Generally, my weekend went very, very well. The best thing about it was that I got to do things I wouldn't normally do on a weekend. But I did have the constant feeling that I must have appeared brooding and upset to people in general. I think I can count at least five instances off hand when someone walked up to me, even strangers clear out of the blue, and asked, "Are you ok? You look like you're in deep thought." Of course, that's not to say that I wasn't, and I most certainly had the thoughts and feelings at hand to create some truly brooding moments. One of which would be on Friday night, when Gabe and I went out with some friends to do something we wouldn't normally do: We went on the Phoenix Art Walk.



Phoenix believe it or not is the sixth largest city in the entire United States, and it grows in size every year. In fact, they say that within ten to fifteen years, it will be the largest city in the U.S. Yet for all of its size and the growing population, Phoenix severely lacks a downtown culture, nightlife if you will. Aside from a few neon signs, the Hard Rock cafe, and a Hooters parked right next to the American West Arena, Phoenix isn't very artistically diverse. But recently it's been taking great strides in trying to create and expand a vibrant downtown nightlife. Enter the Art Walk.



For most of Friday night we plodded around town, going from one gallery to the next, looking at pieces created by local artists. Personally, I think I saw some amazing work, and I took in a lot of interesting artistic statements and thoughts.
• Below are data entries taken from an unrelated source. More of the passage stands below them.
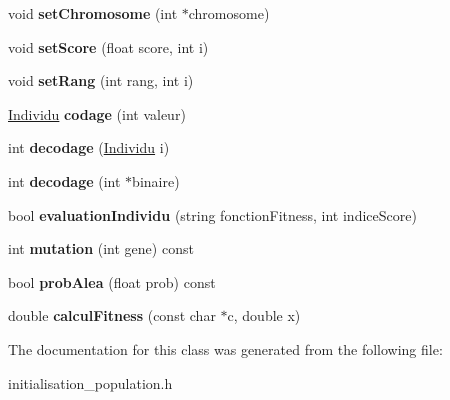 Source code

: \begin{DoxyCompactItemize}
void {\bfseries set\+Chromosome} (int $\ast$chromosome)
\item 
\mbox{\label{class_individu_a8904ed048934023929957f6585bc1f7f}} 
void {\bfseries set\+Score} (float score, int i)
\item 
\mbox{\label{class_individu_ae77745a63cacfdd4504f23ed75e7fca0}} 
void {\bfseries set\+Rang} (int rang, int i)
\item 
\mbox{\label{class_individu_a4e531bc1f39a0f9684b8c9d75fb0fcd1}} 
\hyperlink{class_individu}{Individu} {\bfseries codage} (int valeur)
\item 
\mbox{\label{class_individu_a55c07f1851d61efae66419f76db56650}} 
int {\bfseries decodage} (\hyperlink{class_individu}{Individu} i)
\item 
\mbox{\label{class_individu_ae1312d4f3e30f04bbfdac807ec68b7b6}} 
int {\bfseries decodage} (int $\ast$binaire)
\item 
\mbox{\label{class_individu_a85811f58ed4c57e4ae584117d553cc7c}} 
bool {\bfseries evaluation\+Individu} (string fonction\+Fitness, int indice\+Score)
\item 
\mbox{\label{class_individu_aaff224cb5b2c74d327d71c89e7494c84}} 
int {\bfseries mutation} (int gene) const
\item 
\mbox{\label{class_individu_aa370ed54c9e5cecffc479b5874e9226b}} 
bool {\bfseries prob\+Alea} (float prob) const
\item 
\mbox{\label{class_individu_ad050d9721d6f34ff662c1a70af1594a6}} 
double {\bfseries calcul\+Fitness} (const char $\ast$c, double x)
\end{DoxyCompactItemize}


The documentation for this class was generated from the following file\+:\begin{DoxyCompactItemize}
\item 
initialisation\+\_\+population.\+h\end{DoxyCompactItemize}
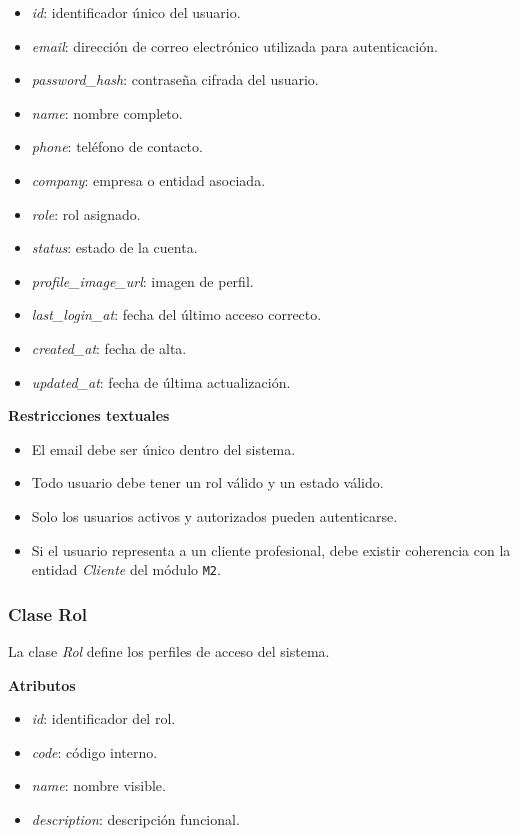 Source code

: \begin{itemize}
      \item \textit{id}: identificador único del usuario.
      \item \textit{email}: dirección de correo electrónico utilizada para autenticación.
      \item \textit{password\_hash}: contraseña cifrada del usuario.
      \item \textit{name}: nombre completo.
      \item \textit{phone}: teléfono de contacto.
      \item \textit{company}: empresa o entidad asociada.
      \item \textit{role}: rol asignado.
      \item \textit{status}: estado de la cuenta.
      \item \textit{profile\_image\_url}: imagen de perfil.
      \item \textit{last\_login\_at}: fecha del último acceso correcto.
      \item \textit{created\_at}: fecha de alta.
      \item \textit{updated\_at}: fecha de última actualización.
\end{itemize}

\textbf{Restricciones textuales}

\begin{itemize}
      \item El email debe ser único dentro del sistema.
      \item Todo usuario debe tener un rol válido y un estado válido.
      \item Solo los usuarios activos y autorizados pueden autenticarse.
      \item Si el usuario representa a un cliente profesional, debe existir coherencia con la entidad \textit{Cliente} del módulo \texttt{M2}.
\end{itemize}

\subsubsection{Clase Rol}

La clase \textit{Rol} define los perfiles de acceso del sistema.

\textbf{Atributos}

\begin{itemize}
      \item \textit{id}: identificador del rol.
      \item \textit{code}: código interno.
      \item \textit{name}: nombre visible.
      \item \textit{description}: descripción funcional.
\end{itemize}

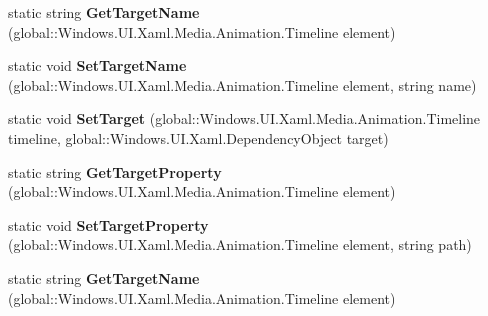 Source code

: \begin{DoxyCompactItemize}
\item 
\mbox{\label{class_windows_1_1_u_i_1_1_xaml_1_1_media_1_1_animation_1_1_storyboard_a4ad4c5f27f472132b6e4ec18554505e0}} 
static string {\bfseries Get\+Target\+Name} (global\+::\+Windows.\+U\+I.\+Xaml.\+Media.\+Animation.\+Timeline element)
\item 
\mbox{\label{class_windows_1_1_u_i_1_1_xaml_1_1_media_1_1_animation_1_1_storyboard_a50a435394c414f84722c631eb3ce3840}} 
static void {\bfseries Set\+Target\+Name} (global\+::\+Windows.\+U\+I.\+Xaml.\+Media.\+Animation.\+Timeline element, string name)
\item 
\mbox{\label{class_windows_1_1_u_i_1_1_xaml_1_1_media_1_1_animation_1_1_storyboard_a9a120900e03e5275519d4f240ae6671b}} 
static void {\bfseries Set\+Target} (global\+::\+Windows.\+U\+I.\+Xaml.\+Media.\+Animation.\+Timeline timeline, global\+::\+Windows.\+U\+I.\+Xaml.\+Dependency\+Object target)
\item 
\mbox{\label{class_windows_1_1_u_i_1_1_xaml_1_1_media_1_1_animation_1_1_storyboard_a992ba47ffd0cf9810bb90b1fefa1b861}} 
static string {\bfseries Get\+Target\+Property} (global\+::\+Windows.\+U\+I.\+Xaml.\+Media.\+Animation.\+Timeline element)
\item 
\mbox{\label{class_windows_1_1_u_i_1_1_xaml_1_1_media_1_1_animation_1_1_storyboard_ab3c2752dde5914726dbdb8671f80b4bf}} 
static void {\bfseries Set\+Target\+Property} (global\+::\+Windows.\+U\+I.\+Xaml.\+Media.\+Animation.\+Timeline element, string path)
\item 
\mbox{\label{class_windows_1_1_u_i_1_1_xaml_1_1_media_1_1_animation_1_1_storyboard_a4ad4c5f27f472132b6e4ec18554505e0}} 
static string {\bfseries Get\+Target\+Name} (global\+::\+Windows.\+U\+I.\+Xaml.\+Media.\+Animation.\+Timeline element)
\item 
\mbox{\label{class_windows_1_1_u_i_1_1_xaml_1_1_media_1_1_animation_1_1_storyboard_a50a435394c414f84722c631eb3ce3840}} 

\end{DoxyCompactItemize}
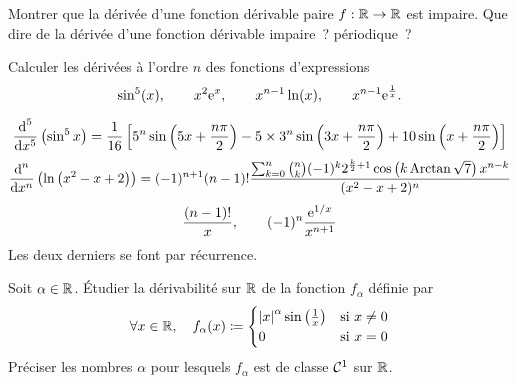 \documentclass{magnolia}
\begin{document}

\begin{questions}
\question Montrer que la dérivée d'une fonction dérivable paire $f:\mathbb{R}\to\mathbb{R}$ est impaire.
\question Que dire de la dérivée d'une fonction dérivable impaire~? périodique~?
\end{questions}


Calculer les dérivées à l'ordre $n$ des fonctions d'expressions
\[\sin^5(x), \qquad x^2{\rm e}^x, \qquad
  x^{n-1}\ln(x), \qquad x^{n-1}{\rm e}^{\frac{1}{x}}.\]
\begin{sol}
\[\frac{\text{d}^5}{\text{d}x^5}\left(\sin^5 x\right)=
  \frac{1}{16}\left[5^n\sin\left(5x+\frac{n\pi}{2}\right)
  -5\times 3^n\sin\left(3x+\frac{n\pi}{2}\right)+10\sin\left(x+\frac{n\pi}{2}\right)\right]\]
\[\frac{\text{d}^n}{\text{d}x^n}\left(\ln\left(x^2-x+2\right)\right)=
  (-1)^{n+1}(n-1)!\frac{\sum_{k=0}^n \binom{n}{k}(-1)^k
  2^{\frac{k}{2}+1}\cos\left(k\operatorname{Arctan}\sqrt{7}\right)x^{n-k}}{(x^2-x+2)^n}\]
\[\frac{(n-1)!}{x}, \qquad (-1)^n\frac{{\rm e}^{1/x}}{x^{n+1}}\]
Les deux derniers se font par récurrence.
\end{sol}



Soit $\alpha\in\mathbb{R}$. Étudier la dérivabilité sur $\mathbb{R}$ de la fonction $f_\alpha$
définie par
\[\forall x\in\mathbb{R} ,\quad f_\alpha(x)\coloneqq
  \begin{cases}
  \left|x\right|^\alpha \sin\left(\frac{1}{x}\right) & \text{si $x\neq 0$}\\
  0 & \text{si $x=0$}
  \end{cases}\]
Préciser les nombres $\alpha$ pour lesquels $f_\alpha$ est de classe
$\mathcal{C}^{1}$ sur $\mathbb{R}$.
\end{document}

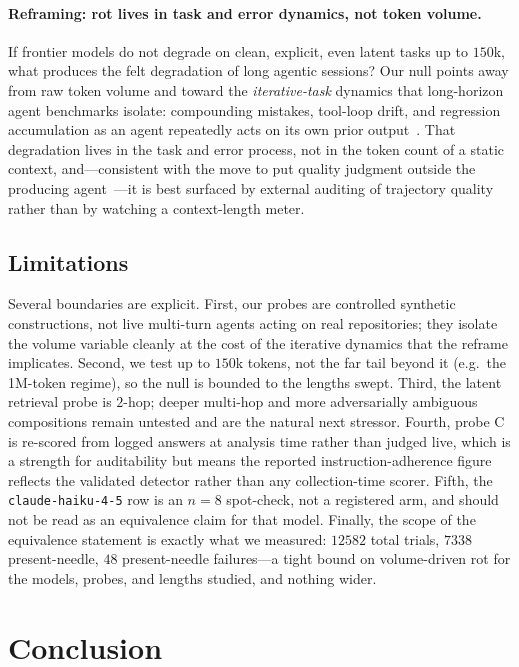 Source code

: \documentclass[11pt]{article}
\begin{document}
\paragraph{Reframing: rot lives in task and error dynamics, not token volume.}
If frontier models do not degrade on clean, explicit, even latent tasks up to
$150$k, what produces the felt degradation of long agentic sessions? Our null
points away from raw token volume and toward the \emph{iterative-task} dynamics that
long-horizon agent benchmarks isolate: compounding mistakes, tool-loop drift, and
regression accumulation as an agent repeatedly acts on its own prior
output~\cite{orlanski2026slopcodebench}. That degradation lives in the task and
error process, not in the token count of a static context, and---consistent with the
move to put quality judgment outside the producing agent~\cite{srinivasan2026searchdiscipline}---it
is best surfaced by external auditing of trajectory quality rather than by watching a
context-length meter.

\subsection{Limitations}
\label{sec:limitations-discussion}

Several boundaries are explicit. First, our probes are controlled synthetic
constructions, not live multi-turn agents acting on real repositories; they isolate
the volume variable cleanly at the cost of the iterative dynamics that the reframe
implicates. Second, we test up to $150$k tokens, not the far tail beyond it
(e.g.\ the 1M-token regime), so the null is bounded to the lengths swept. Third, the
latent retrieval probe is $2$-hop; deeper multi-hop and more adversarially ambiguous
compositions remain untested and are the natural next stressor. Fourth, probe C is
re-scored from logged answers at analysis time rather than judged live, which is a
strength for auditability but means the reported instruction-adherence figure
reflects the validated detector rather than any collection-time scorer. Fifth, the
\texttt{claude-haiku-4-5} row is an $n=8$ spot-check, not a registered arm, and
should not be read as an equivalence claim for that model. Finally, the scope of the
equivalence statement is exactly what we measured: $12582$ total trials, $7338$
present-needle, $48$ present-needle failures---a tight bound on volume-driven rot for
the models, probes, and lengths studied, and nothing wider.

\section{Conclusion}
\label{sec:conclusion}
\end{document}
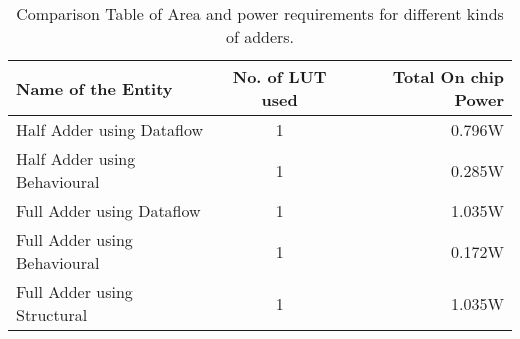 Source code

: \begin{table}[H]
\centering
\begin{tabular}{|l|c|r|}
\hline
\textbf{Name of the Entity} & \textbf{No. of LUT used} & \textbf{Total On chip Power}\\
\hline
Half Adder using Dataflow & 1 & 0.796W \\ \hline
Half Adder using Behavioural & 1 & 0.285W \\ \hline
Full Adder using Dataflow & 1 & 1.035W \\ \hline
Full Adder using Behavioural & 1 & 0.172W \\ \hline
Full Adder using Structural & 1 & 1.035W \\ \hline
\end{tabular}
\caption{Comparison Table of Area and power requirements for different kinds of adders.}
\label{tab:1}
\end{table}







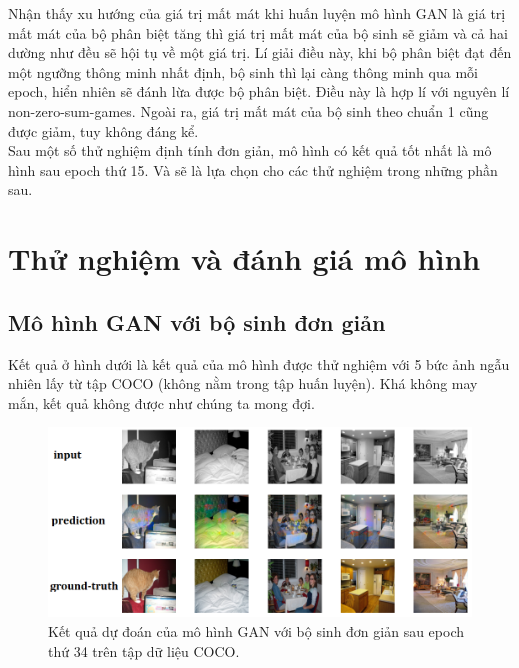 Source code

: \documentclass[a4paper, 12pt]{article}
\begin{document}
\noindent
Nhận thấy xu hướng của giá trị mất mát khi huấn luyện mô hình GAN là giá trị mất mát của bộ phân biệt tăng thì giá trị mất mát của bộ sinh sẽ giảm và cả hai dường như đều sẽ hội tụ về một giá trị. Lí giải điều này, khi bộ phân biệt đạt đến một ngưỡng thông minh nhất định, bộ sinh thì lại càng thông minh qua mỗi epoch, hiển nhiên sẽ đánh lừa được bộ phân biệt. Điều này là hợp lí với nguyên lí non-zero-sum-games. Ngoài ra, giá trị mất mát của bộ sinh theo chuẩn 1 cũng được giảm, tuy không đáng kể.\vspace{5pt}\\
Sau một số thử nghiệm định tính đơn giản, mô hình có kết quả tốt nhất là mô hình sau epoch thứ 15. Và sẽ là lựa chọn cho các thử nghiệm trong những phần sau.

\section{Thử nghiệm và đánh giá mô hình}\label{testmodel}

\subsection{Mô hình GAN với bộ sinh đơn giản}\label{badexperiment}

Kết quả ở hình dưới là kết quả của mô hình được thử nghiệm với 5 bức ảnh ngẫu nhiên lấy từ tập COCO (không nằm trong tập huấn luyện). Khá không may mắn, kết quả không được như chúng ta mong đợi.

\begin{figure}[!h]
\captionsetup{width=0.8\textwidth}
\centering
\includegraphics[width=15cm]{images/4_0.png}
\caption{Kết quả dự đoán của mô hình GAN với bộ sinh đơn giản sau epoch thứ 34 trên tập dữ liệu COCO.}
\label{fig:worseexperiment}
\end{figure}
\end{document}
Generally, the artistic works protested the impending war, and as a result they had some graphic and disturbing imagery, most of which involved a gruesome portrayal of gas masks and duct-tape covered plastic. However, I enjoyed myself quite a bit, and for the first time in my life, downtown Phoenix looked alive and interesting. People were rushing into galleries (many fashioned crudely out of the artist's apartment) and the Paisley Violin was packed to the brim. A fun time was had by all...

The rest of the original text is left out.